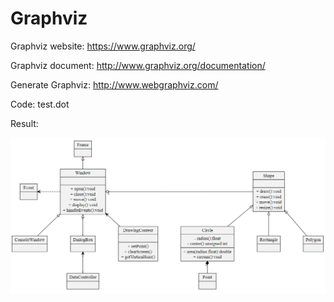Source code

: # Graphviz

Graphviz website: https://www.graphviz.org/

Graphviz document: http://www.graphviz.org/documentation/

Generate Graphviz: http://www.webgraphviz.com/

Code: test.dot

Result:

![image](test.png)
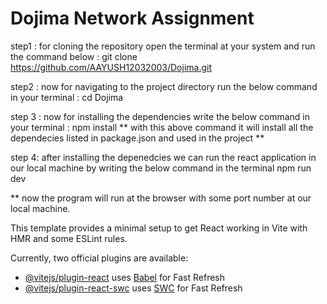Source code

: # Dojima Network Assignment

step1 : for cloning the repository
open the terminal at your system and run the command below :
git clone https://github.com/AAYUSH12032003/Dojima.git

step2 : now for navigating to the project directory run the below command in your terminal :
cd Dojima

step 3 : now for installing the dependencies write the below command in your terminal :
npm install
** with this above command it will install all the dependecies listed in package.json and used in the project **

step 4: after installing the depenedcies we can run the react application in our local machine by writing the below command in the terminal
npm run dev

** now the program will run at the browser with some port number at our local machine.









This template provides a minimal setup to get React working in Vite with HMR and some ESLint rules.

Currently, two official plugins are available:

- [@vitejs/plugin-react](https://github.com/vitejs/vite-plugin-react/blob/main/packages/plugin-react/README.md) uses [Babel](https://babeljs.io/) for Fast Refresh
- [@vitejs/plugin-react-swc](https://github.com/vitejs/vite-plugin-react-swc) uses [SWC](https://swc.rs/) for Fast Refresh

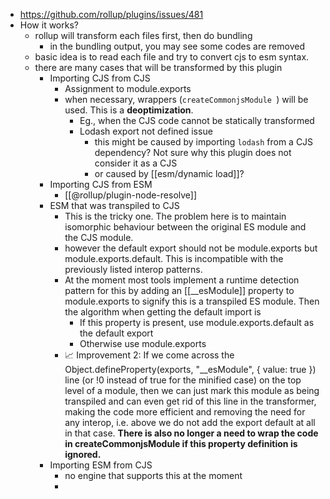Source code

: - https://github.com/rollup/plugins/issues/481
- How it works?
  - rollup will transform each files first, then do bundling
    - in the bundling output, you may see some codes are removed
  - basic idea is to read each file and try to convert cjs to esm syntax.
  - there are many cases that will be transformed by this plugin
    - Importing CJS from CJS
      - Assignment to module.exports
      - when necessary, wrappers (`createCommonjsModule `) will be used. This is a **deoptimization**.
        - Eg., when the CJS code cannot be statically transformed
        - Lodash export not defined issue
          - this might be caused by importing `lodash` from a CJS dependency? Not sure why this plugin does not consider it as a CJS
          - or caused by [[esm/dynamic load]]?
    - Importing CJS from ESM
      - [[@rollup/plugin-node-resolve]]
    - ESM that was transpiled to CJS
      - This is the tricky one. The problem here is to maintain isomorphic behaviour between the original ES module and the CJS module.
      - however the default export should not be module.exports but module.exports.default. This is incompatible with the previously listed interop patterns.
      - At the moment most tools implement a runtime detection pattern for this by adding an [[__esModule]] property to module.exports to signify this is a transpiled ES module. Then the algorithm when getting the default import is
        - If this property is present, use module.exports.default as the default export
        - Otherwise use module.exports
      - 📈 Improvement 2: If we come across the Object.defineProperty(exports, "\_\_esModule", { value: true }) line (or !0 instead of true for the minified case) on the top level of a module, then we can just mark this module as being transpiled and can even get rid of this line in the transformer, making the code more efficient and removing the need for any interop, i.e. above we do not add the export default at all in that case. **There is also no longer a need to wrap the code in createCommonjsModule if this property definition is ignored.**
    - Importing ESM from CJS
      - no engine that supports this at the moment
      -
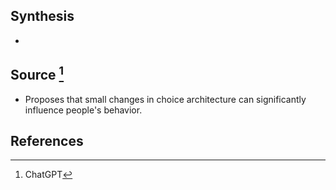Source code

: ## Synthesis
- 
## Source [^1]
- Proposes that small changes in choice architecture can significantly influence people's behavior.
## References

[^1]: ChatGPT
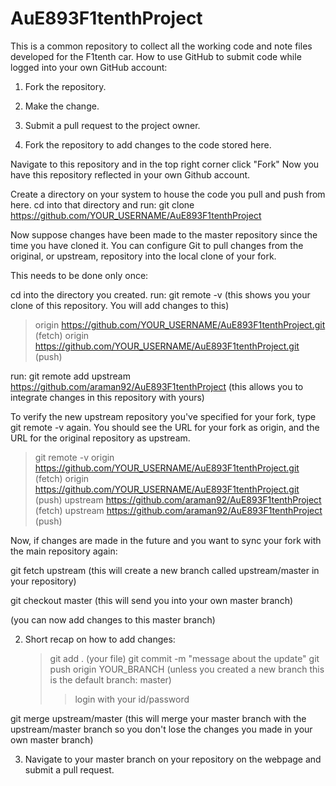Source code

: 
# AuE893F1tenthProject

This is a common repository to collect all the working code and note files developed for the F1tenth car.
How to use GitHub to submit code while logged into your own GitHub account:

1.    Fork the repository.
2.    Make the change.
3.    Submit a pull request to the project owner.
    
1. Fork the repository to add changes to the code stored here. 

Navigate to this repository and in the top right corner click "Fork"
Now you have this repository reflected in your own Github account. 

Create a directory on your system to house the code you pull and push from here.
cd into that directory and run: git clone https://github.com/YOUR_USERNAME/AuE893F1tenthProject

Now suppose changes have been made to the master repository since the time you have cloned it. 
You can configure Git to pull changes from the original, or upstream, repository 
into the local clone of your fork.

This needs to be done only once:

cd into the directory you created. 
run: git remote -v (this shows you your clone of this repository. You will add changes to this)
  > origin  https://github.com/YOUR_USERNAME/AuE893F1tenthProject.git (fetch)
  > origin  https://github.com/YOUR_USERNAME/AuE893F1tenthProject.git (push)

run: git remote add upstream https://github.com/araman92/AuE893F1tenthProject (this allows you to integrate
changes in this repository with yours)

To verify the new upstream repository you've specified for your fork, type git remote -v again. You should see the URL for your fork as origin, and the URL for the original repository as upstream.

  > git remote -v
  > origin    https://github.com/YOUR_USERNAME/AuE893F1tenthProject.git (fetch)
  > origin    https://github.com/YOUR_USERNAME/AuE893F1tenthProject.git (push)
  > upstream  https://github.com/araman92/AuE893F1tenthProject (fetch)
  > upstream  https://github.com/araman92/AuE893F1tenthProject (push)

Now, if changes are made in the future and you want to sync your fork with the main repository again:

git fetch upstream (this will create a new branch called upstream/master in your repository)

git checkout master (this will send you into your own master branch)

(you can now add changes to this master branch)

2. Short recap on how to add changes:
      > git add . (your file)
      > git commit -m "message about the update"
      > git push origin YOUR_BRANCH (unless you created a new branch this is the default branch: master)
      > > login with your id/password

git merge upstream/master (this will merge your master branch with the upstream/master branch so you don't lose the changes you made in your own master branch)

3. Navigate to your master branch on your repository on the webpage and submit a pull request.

-=-=-

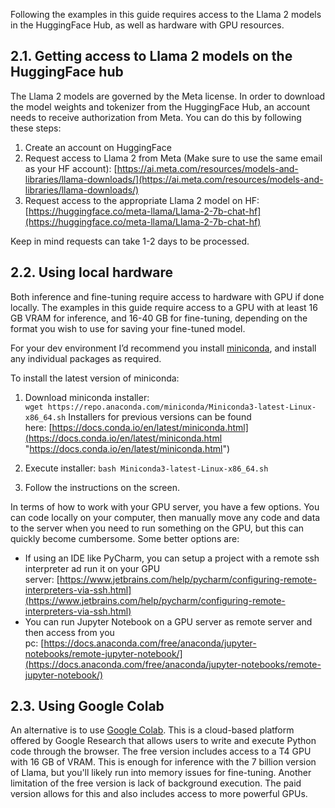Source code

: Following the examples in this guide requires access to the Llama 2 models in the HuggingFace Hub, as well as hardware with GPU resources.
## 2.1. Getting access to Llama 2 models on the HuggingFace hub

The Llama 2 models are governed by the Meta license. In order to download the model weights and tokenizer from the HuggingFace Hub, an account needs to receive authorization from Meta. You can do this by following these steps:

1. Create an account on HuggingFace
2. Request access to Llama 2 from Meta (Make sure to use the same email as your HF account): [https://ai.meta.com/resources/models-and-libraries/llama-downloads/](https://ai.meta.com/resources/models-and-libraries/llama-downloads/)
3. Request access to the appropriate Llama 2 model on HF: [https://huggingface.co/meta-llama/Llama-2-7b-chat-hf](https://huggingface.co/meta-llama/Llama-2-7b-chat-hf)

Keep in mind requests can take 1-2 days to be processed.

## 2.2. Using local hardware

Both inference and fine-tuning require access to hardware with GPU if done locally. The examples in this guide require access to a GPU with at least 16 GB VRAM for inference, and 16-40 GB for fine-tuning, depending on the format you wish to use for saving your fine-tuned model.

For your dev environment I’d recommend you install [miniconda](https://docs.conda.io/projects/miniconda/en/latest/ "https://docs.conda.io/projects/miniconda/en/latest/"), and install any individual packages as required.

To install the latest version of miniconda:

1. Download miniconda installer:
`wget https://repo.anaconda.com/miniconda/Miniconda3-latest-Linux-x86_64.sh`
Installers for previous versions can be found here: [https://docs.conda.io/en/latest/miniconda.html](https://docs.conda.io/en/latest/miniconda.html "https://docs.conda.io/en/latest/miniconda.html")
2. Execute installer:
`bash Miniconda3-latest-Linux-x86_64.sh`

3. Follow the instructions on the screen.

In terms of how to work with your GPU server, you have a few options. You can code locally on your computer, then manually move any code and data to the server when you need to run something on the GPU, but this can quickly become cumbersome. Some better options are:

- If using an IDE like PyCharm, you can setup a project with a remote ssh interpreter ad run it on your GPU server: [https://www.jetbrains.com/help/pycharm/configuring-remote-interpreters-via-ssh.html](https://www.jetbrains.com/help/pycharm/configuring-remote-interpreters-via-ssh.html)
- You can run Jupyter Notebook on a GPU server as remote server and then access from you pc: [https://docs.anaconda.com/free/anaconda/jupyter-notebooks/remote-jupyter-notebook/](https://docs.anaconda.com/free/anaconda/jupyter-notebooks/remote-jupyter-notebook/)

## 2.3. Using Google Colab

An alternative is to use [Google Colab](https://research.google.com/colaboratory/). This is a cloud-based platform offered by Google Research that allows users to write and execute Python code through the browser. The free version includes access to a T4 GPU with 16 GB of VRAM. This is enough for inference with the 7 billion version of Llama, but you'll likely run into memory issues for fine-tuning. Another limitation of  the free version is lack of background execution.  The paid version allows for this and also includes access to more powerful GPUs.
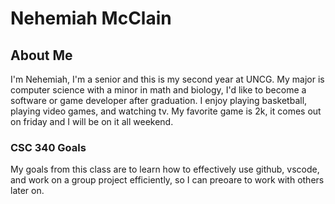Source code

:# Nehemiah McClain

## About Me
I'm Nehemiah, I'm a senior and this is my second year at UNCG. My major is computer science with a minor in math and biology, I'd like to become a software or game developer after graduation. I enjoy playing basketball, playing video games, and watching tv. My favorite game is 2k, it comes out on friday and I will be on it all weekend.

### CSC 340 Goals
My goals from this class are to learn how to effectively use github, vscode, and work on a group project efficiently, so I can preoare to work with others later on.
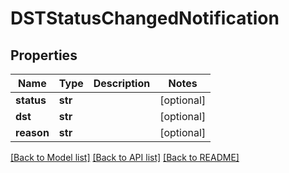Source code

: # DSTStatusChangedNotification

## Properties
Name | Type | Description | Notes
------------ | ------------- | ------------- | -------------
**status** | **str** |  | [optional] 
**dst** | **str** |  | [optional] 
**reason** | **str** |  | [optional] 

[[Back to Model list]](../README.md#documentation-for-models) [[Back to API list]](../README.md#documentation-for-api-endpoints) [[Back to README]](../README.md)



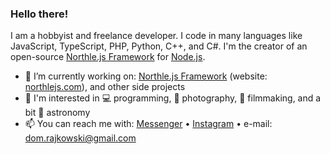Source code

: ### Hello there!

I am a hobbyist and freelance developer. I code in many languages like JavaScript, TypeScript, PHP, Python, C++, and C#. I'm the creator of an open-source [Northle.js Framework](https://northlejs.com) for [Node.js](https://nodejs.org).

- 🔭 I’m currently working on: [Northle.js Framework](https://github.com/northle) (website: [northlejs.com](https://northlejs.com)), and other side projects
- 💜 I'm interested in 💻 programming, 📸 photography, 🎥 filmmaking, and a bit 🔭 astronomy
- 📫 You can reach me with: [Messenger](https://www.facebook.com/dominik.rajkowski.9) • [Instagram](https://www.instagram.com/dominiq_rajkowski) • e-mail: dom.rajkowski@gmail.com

-=-=-

TASK OBJECTIVE: Find the word "machine" in the listing and copy each line that contains it.

PROBLEM SOLUTION:
step 4: after installing the depenedcies we can run the react application in our local machine by writing the below command in the terminal
** now the program will run at the browser with some port number at our local machine.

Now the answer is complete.